- **RECORDS SHOWN**:
[Start of section]
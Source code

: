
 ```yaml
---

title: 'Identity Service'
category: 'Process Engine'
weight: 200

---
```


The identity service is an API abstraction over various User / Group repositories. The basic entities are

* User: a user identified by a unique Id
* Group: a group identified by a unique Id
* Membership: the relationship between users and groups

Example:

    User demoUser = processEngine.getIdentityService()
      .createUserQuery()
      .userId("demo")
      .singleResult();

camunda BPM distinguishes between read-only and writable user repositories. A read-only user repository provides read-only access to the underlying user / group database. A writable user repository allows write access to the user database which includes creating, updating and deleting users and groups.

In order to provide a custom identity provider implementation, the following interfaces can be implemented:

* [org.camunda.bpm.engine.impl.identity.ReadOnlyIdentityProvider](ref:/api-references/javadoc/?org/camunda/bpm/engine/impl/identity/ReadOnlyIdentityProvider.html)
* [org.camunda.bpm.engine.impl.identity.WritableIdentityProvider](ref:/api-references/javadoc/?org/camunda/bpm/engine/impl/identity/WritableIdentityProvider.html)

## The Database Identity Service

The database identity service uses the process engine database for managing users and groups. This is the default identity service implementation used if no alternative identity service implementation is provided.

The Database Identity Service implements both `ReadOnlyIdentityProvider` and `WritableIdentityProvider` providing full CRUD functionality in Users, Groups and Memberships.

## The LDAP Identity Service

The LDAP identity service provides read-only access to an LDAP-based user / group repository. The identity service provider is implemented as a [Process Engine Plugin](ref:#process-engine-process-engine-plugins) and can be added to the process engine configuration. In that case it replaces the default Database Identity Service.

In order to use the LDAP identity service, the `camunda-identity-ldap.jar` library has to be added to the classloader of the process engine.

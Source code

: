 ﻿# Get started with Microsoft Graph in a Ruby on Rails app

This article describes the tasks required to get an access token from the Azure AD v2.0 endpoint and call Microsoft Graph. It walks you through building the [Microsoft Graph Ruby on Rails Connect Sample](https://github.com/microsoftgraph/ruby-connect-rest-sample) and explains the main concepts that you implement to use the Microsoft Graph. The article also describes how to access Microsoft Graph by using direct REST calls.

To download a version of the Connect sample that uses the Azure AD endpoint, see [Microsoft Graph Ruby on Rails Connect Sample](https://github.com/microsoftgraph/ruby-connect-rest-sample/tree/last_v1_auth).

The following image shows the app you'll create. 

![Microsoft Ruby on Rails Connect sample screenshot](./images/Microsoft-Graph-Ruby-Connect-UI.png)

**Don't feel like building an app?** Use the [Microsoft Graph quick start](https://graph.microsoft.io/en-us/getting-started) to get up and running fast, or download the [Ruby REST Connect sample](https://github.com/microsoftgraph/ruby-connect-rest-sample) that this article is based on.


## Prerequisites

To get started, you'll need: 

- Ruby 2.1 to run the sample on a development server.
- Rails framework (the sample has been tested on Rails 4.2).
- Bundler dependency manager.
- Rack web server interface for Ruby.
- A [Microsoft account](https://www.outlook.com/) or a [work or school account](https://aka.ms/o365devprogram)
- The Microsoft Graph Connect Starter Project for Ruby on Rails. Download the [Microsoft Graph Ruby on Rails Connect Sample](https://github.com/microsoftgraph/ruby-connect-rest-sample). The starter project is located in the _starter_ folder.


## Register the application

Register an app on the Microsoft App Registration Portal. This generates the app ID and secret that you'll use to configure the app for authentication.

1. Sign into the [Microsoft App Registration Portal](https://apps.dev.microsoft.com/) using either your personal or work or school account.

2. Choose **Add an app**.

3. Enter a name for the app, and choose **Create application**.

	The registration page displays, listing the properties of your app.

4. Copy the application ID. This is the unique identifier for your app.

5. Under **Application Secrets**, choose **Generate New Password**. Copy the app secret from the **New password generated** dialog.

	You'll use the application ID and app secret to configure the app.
[End of section]
- **EXERCISE INSTRUCTIONS**: Look above for the line with "- Bundler dependency manager." and the line with "## Register the application". Retype those two lines and every line between them exactly, adding nothing.

- **OUTPUT OF THE EXERCISE**:
- Bundler dependency manager.
- Rack web server interface for Ruby.
- A [Microsoft account](https://www.outlook.com/) or a [work or school account](https://aka.ms/o365devprogram)
- The Microsoft Graph Connect Starter Project for Ruby on Rails. Download the [Microsoft Graph Ruby on Rails Connect Sample](https://github.com/microsoftgraph/ruby-connect-rest-sample). The starter project is located in the _starter_ folder.


## Register the application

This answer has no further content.